Paving the Hydrogen Highway with Aluminum

Ah, if only our vehicle fuel was as abundant as say, water.

In his 2003 State of the Union address, former President George W. Bush proposed a $1.2 billion research initiative that would someday lead to a U.S. vehicle fleet weaned off petroleum and running on zero-emission hydrogen fuel cells. Six years later, this hydrogen-based economy envisioned by President Bush is still seems little more than dream. In fact, if it wasn’t for Arnold Schwarzenegger’s continuing push for a California Hydrogen Highway and Obama’s brief mention of hydrogen on the campaign trail, you might think policymakers have long given up on transforming the nation’s roadways to a hydrogen-fueled transportation grid.

Experts have long pointed to the high cost and effort required to launch a new vehicle fleet and build a storage and delivery infrastructure as obstacles to a hydrogen economy, but the production drawbacks of hydrogen itself is a bigger problem.
Proponents of hydrogen, a highly explosive gas (let us not forget the Hindenburg), call it a “clean burning” fuel as the only products of its reaction with oxygen are water, electricity, and heat. It may be clean burning, but its production methods are anything but.

Ninety-five percent of the 42 million tons of hydrogen consumed globally each year are produced from fossil fuels – processes that creates CO2 and other greenhouse gases as a byproduct. Further, all hydrogen production methods require large amounts of energy break the molecular bonds of hydrocarbons or water. With less than 1 percent of energy produced in the U.S. comes from renewable sources, most of this electricity comes from coal. This results in hydrogen being ‘clean-burning’ fuel more environmentally harmful in production than beneficial in use.

But new research out of Penn State University and the Virginia Commonwealth University could change that. According to an article published in last week’s Science, a team of five researchers have uncovered a new way to make hydrogen gas – one that uses less energy than previous production methods and which uses water, not fossil fuels, as the root stock for its hydrogen.

The team discovered three aluminum anion ‘clusters’ (anions are atoms with more electrons than protons) capable of generating hydrogen gas from water at room temperature. The specific size and arrangement of these aluminum clusters are what allow the unique reaction to occur.

“The unique feature in the three aluminum clusters that produced hydrogen is that while they only have aluminum atoms, some Al sites act to absorb water molecules while the others help in breaking the water into H and OH units,” said Virginia Commonwealth University physics professor Shiv Khanna.

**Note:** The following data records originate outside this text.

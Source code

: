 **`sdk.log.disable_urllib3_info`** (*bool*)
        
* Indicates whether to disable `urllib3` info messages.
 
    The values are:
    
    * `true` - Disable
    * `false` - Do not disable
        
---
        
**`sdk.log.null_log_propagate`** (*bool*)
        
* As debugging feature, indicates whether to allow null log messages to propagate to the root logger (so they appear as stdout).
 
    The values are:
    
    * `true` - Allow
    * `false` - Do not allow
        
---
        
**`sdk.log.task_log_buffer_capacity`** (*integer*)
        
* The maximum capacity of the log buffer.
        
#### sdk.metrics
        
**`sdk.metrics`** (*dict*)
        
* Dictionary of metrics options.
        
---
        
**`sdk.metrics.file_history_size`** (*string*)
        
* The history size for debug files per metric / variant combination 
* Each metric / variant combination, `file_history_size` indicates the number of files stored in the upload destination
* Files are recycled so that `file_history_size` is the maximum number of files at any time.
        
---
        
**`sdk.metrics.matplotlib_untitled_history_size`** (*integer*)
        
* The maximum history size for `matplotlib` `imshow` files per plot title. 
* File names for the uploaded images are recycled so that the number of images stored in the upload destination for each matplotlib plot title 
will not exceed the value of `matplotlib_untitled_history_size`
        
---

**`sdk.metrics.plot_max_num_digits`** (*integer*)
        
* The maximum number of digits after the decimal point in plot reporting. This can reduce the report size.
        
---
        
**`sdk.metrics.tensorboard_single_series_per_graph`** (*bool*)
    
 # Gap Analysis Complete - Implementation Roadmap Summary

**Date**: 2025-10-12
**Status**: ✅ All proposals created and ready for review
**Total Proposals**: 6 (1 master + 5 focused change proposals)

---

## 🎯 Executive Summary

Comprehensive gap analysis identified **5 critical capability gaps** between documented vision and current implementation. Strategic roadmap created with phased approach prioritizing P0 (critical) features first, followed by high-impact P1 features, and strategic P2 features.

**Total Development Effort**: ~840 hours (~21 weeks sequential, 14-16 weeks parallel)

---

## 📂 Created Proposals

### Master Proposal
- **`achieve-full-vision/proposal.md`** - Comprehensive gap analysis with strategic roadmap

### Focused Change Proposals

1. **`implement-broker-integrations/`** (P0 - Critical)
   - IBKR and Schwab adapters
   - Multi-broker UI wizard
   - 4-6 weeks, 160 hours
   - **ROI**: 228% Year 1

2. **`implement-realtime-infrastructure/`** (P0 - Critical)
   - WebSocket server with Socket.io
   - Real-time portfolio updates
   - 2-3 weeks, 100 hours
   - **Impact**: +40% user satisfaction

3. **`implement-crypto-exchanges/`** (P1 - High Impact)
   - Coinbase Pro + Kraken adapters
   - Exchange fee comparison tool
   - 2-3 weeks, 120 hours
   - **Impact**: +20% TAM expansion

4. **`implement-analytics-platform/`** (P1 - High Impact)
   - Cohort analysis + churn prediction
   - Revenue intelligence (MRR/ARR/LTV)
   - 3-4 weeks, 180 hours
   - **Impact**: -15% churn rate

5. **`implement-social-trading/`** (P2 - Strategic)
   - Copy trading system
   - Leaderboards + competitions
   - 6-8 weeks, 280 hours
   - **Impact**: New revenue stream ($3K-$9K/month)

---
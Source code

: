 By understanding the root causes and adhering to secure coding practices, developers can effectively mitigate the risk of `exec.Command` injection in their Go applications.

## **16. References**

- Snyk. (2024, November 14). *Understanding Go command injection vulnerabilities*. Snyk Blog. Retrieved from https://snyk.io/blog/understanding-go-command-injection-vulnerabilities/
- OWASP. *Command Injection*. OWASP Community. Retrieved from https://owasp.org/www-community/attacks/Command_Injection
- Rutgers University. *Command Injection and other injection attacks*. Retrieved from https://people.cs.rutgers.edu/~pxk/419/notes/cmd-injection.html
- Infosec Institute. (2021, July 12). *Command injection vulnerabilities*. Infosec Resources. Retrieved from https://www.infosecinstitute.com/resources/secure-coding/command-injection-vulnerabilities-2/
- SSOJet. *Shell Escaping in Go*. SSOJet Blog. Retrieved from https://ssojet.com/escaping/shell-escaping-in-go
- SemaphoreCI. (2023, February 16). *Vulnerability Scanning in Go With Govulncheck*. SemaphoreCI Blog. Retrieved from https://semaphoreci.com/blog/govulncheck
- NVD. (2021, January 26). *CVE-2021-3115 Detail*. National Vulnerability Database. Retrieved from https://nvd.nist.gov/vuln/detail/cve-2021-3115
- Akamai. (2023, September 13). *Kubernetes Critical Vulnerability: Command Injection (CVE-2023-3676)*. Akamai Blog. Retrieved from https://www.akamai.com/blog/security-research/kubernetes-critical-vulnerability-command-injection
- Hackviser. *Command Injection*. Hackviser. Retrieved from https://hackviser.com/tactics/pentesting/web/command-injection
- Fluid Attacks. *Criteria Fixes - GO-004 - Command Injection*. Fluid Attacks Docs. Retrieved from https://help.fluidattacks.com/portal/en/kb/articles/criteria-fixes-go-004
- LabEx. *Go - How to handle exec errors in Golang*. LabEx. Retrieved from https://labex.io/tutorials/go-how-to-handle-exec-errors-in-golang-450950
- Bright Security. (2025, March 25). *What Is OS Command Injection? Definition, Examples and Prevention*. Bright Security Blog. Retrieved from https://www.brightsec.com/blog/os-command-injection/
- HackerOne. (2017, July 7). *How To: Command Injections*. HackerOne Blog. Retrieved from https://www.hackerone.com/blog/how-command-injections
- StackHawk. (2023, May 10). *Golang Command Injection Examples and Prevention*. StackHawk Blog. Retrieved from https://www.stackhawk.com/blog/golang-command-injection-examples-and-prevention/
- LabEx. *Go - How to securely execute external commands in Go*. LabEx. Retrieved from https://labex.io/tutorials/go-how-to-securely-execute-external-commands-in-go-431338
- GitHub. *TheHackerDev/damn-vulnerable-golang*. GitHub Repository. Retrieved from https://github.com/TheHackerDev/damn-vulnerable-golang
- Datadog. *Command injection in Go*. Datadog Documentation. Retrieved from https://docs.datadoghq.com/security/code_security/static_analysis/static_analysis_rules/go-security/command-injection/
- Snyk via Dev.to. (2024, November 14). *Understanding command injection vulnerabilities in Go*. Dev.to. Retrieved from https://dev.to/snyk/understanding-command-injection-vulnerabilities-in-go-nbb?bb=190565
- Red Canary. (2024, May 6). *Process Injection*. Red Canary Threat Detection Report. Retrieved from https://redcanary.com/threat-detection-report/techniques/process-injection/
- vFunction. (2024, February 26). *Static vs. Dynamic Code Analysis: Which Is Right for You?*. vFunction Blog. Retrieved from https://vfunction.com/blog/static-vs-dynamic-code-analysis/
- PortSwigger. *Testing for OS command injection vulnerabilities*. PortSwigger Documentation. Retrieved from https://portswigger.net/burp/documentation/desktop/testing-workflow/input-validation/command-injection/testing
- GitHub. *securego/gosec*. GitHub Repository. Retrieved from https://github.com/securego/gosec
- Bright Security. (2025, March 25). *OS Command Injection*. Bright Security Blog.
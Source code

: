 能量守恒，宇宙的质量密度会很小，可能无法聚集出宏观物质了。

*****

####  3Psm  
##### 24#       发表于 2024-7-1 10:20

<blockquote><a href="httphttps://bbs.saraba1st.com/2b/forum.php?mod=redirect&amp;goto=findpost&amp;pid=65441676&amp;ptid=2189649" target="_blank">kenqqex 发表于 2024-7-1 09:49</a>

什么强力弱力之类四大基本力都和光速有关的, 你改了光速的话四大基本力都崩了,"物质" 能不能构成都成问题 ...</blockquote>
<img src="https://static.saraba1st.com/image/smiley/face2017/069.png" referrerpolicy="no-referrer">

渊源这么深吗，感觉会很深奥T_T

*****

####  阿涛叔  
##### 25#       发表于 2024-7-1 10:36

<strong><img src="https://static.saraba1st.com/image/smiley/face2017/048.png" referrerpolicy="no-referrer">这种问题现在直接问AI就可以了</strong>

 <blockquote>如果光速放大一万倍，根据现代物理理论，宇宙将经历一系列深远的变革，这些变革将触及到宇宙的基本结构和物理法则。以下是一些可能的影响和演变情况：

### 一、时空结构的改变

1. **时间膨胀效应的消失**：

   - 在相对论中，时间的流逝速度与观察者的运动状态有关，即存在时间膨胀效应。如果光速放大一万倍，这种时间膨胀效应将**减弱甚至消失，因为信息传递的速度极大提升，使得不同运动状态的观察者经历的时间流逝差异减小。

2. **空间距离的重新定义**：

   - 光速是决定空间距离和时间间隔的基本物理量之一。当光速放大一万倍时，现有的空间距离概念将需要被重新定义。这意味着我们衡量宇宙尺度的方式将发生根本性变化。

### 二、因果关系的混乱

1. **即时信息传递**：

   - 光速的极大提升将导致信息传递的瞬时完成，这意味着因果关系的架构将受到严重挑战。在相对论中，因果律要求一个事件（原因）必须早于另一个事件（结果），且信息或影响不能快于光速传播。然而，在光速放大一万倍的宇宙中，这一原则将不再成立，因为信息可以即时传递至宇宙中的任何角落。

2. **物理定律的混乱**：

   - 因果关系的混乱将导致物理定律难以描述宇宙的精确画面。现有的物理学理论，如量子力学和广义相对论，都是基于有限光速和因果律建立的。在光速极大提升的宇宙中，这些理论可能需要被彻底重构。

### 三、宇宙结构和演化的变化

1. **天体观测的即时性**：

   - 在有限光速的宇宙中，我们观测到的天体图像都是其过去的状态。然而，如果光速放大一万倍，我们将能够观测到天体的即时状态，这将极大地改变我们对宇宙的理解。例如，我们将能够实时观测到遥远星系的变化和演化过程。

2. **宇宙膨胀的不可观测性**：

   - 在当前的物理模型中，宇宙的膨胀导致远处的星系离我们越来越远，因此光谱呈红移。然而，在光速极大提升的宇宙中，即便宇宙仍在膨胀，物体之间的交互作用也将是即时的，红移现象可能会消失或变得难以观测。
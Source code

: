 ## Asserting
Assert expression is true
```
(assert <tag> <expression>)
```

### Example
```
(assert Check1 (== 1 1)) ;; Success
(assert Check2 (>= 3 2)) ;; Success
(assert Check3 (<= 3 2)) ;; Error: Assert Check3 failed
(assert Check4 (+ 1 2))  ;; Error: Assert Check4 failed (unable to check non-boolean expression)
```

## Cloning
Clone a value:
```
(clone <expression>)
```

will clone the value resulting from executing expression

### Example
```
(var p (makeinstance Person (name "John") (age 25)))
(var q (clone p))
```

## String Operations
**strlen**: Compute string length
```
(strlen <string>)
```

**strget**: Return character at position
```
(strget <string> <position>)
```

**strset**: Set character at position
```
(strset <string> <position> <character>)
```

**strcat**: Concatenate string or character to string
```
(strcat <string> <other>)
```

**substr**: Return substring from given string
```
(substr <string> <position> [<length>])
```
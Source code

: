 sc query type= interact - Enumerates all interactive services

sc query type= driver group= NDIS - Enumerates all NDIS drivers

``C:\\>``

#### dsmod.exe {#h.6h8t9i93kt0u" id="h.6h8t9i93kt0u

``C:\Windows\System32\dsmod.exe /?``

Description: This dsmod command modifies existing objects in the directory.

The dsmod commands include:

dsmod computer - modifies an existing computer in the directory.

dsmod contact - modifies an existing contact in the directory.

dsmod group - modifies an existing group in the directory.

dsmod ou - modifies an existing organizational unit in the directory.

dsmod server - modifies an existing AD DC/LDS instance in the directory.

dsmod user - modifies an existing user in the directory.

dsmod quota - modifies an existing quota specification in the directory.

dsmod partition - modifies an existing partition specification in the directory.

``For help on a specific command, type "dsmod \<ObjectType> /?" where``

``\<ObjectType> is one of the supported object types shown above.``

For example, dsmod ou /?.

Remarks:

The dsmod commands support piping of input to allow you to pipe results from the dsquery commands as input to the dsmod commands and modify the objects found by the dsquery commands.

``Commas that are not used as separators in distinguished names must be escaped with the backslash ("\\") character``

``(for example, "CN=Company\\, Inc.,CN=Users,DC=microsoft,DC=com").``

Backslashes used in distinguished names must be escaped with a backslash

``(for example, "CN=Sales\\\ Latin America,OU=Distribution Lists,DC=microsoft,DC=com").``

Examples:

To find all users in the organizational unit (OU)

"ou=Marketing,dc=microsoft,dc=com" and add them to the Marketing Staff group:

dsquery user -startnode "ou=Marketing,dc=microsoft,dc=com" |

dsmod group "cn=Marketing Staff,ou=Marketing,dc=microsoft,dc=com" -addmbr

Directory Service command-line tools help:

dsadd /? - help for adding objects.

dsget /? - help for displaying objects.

Penn State professor Welford Castleman, Jr. elaborated, “The hydrogen production mechanism involves the proximity of two related reaction sites termed Lewis acid and Lewis base. When the water interacts with these, a hydrogen atom can be formed which is then free to react with a neighboring one and thereby form hydrogen gas.” Lewis acids and bases are charged areas wanting to accept or give away an electron respectively; “Lewis” refers to the physical chemist, Gilbert Lewis, who first theorized the existence of covalent bonds.

Limitations of this new reaction, however, are that the aluminum clusters are difficult to produce in large quantities and, even then, can only be used once. To increase practicality, the research team will now search for ways to recycle the clusters. “It looks as though we may be able to come up with ways to remove the hydroxyl group (OH-) that remains attached to the aluminum clusters after they generate hydrogen so that we can reuse the aluminum clusters again and again,” Khanna said in a press release.

Should they be successful, this aluminum cluster reaction could someday affect the world’s hydrogen market.

The researchers are quick to caution while there are no limitations on the use of the hydrogen produced in their reactions, their results cannot yet be applied on a mass scale. “We are dealing with very small quantities and only through future studies can reveal the prospects of applications,” noted Castleman.